GDP Report Released
The Biden administration’s reelection campaign received a major blow as the first quarter GDP figures fell short of expectations, causing widespread concern over a potential inflationary environment. The anticipated growth rate of 2.4% was significantly lower than the actual increase of 1.6%, leading experts to draw parallels to the stagflation crisis of the 1970s.
In light of this news, the Federal Reserve’s admission that inflation is not only “sticky” but also trending adversely adds to the economic challenges facing the administration. The possibility of stagflation, a condition characterized by slow economic growth, high unemployment, and rising prices, is a cause for alarm as it could impact the administration’s chances of securing another term in office.
Fox Business News commentators weighed in on the GDP data, with David Asman noting the worrying historical parallel with the Carter administration. The 1.6% growth in the first quarter of 2024 was a significant deceleration compared to the 3.4% growth recorded in the previous quarter.
The key contributors to GDP growth were increased consumer spending, higher residential and nonresidential fixed investment, and more state and local government spending. However, these gains were offset by a decrease in private inventory investment and an increase in imports, which subtracted from the total GDP calculations.
The data also revealed a rise in consumer expenditure on services such as healthcare and financial services, but a decline in spending on goods like motor vehicles and energy products.
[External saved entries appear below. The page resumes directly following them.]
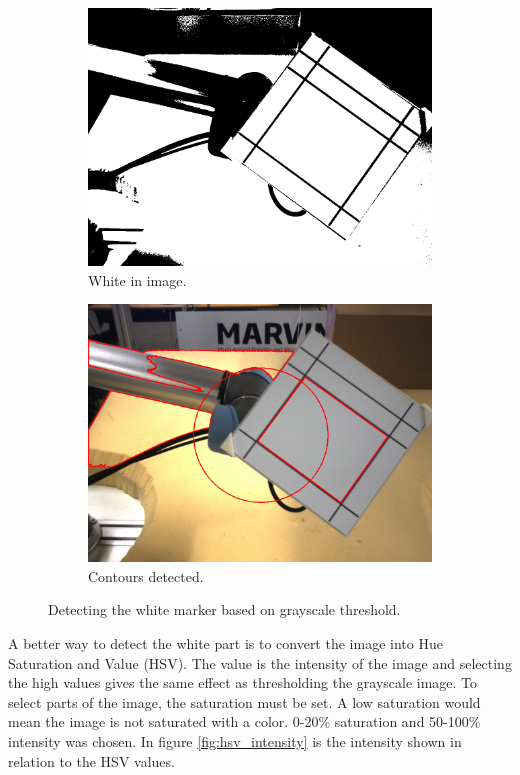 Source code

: \begin{figure}
 \centering
 \begin{subfigure}{0.49\linewidth}
 \includegraphics[width=\linewidth]{graphics/threshold_white}
 \caption{White in image.}
 \end{subfigure}
 \begin{subfigure}{0.49\linewidth}
 \includegraphics[width=\linewidth]{graphics/threshold_white_contours}
 \caption{Contours detected.}
 \end{subfigure}
 \caption{Detecting the white marker based on grayscale threshold.}
 \label{fig:threshold_marker1}
\end{figure}

A better way to detect the white part is to convert the image into Hue Saturation and Value (HSV).
The value is the intensity of the image and selecting the high values gives the same effect as thresholding the grayscale image.
To select parts of the image, the saturation must be set. A low saturation would mean the image is not saturated with a color.
0-20\% saturation and 50-100\% intensity was chosen.
In figure \ref{fig:hsv_intensity} is the intensity shown in relation to the HSV values.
Overall, the current-dollar GDP increased to $28.28 trillion, with the GDP price index and personal consumption expenditures (PCE) price index both rising, indicating heightened inflationary pressures. The PCE price index, excluding food and energy, increased to 3.7%.
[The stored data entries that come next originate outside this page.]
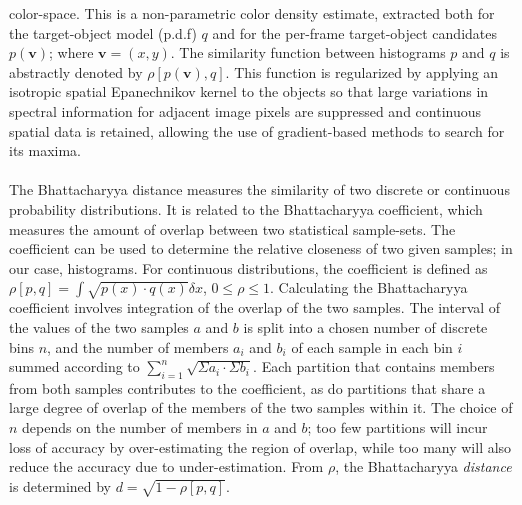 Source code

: \documentclass[a4paper,11pt]{article}
\newcommand{\tbf}{\textbf}
\begin{document}
		color-space. This is a non-parametric color density estimate, extracted both
		for the target-object model (p.d.f) $q$ and for the per-frame target-object
		candidates $p(\tbf{v})$; where $\tbf{v} = (x, y)$. The similarity function
		between histograms $p$ and $q$ is abstractly denoted by $\rho[p(\tbf{v}), q]$.
		This function is regularized by applying an isotropic spatial Epanechnikov kernel
		to the objects so that large variations in spectral information for adjacent image
		pixels are suppressed and continuous spatial data is retained, allowing the use of
		gradient-based methods to search for its maxima.
		\\ \\
		The Bhattacharyya distance measures the similarity of two discrete or continuous
		probability distributions. It is related to the Bhattacharyya coefficient, which
		measures the amount of overlap between two statistical sample-sets. The coefficient
		can be used to determine the relative closeness of two given samples; in our case,
		histograms. For continuous distributions, the coefficient is defined as
		$\rho[p, q] = \int \sqrt{p(x) \cdot q(x) } \delta x$, $0 \leq \rho \leq 1$.
		Calculating the Bhattacharyya coefficient involves integration of the overlap
		of the two samples. The interval of the values of the two samples $a$ and $b$
		is split into a chosen number of discrete bins $n$, and the number of members
		$a_i$ and $b_i$ of each sample in each bin $i$ summed according to
		$\sum_{i=1}^{n} \sqrt{\Sigma a_i \cdot \Sigma b_i}$. Each partition that contains
		members from both samples contributes to the coefficient, as do partitions that
		share a large degree of overlap of the members of the two samples  within it. The
		choice of $n$ depends on the number of members in $a$ and $b$; too few partitions
		will incur loss of accuracy by over-estimating the region of overlap, while too many
		will also reduce the accuracy due to under-estimation. From $\rho$, the Bhattacharyya
		\textit{distance} is determined by $d = \sqrt{1 - \rho[p, q]}$.
\end{document}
Personal income also saw a notable increase, driven mainly by higher compensation and government transfer receipts. This led to an increase in disposable income despite higher personal taxes. However, the personal saving rate dipped slightly compared to the previous quarter.
The preliminary GDP estimate is set to be revised in a more comprehensive report to be released on May 30th. The report highlights the slowing of economic growth and the persistence of inflation, raising concerns about when the Federal Reserve might cut interest rates. The recent data showed that the U.S. could face a prolonged period of economic difficulty, which might require significant policy changes to prevent long-term damage.
The stock market reacted with a significant drop in major indexes following the release of the GDP data. The Dow Jones Industrial Average fell by 375.12 points, or 0.98%, with Caterpillar and IBM contributing to the decline. The S&P 500 and Nasdaq Composite also dropped by 0.46% and 0.64%, respectively.
The disappointing GDP results compounded fears raised by some tech companies’ earnings reports, leading to widespread unease among traders. Meta, the parent company of Facebook, saw a 10.5% drop in stock prices after issuing lower-than-expected revenue guidance for the second quarter. Similarly, IBM missed consensus estimates for first-quarter revenue, causing a decline of 8.3%.
The concerning GDP data raises uncertainty about the market’s direction, with the ongoing pullback in technology companies playing a significant role. The uncertainty is also reflected in the Fed funds futures, with the CME FedWatch Tool showing lowered expectations for interest rate cuts this year.
As major tech companies like Microsoft and Alphabet prepare to release their earnings, the effects of Meta’s report on market sentiment remain to be seen. The economic challenges facing the Biden administration and the potential for stagflation could further complicate matters for policymakers in the coming months.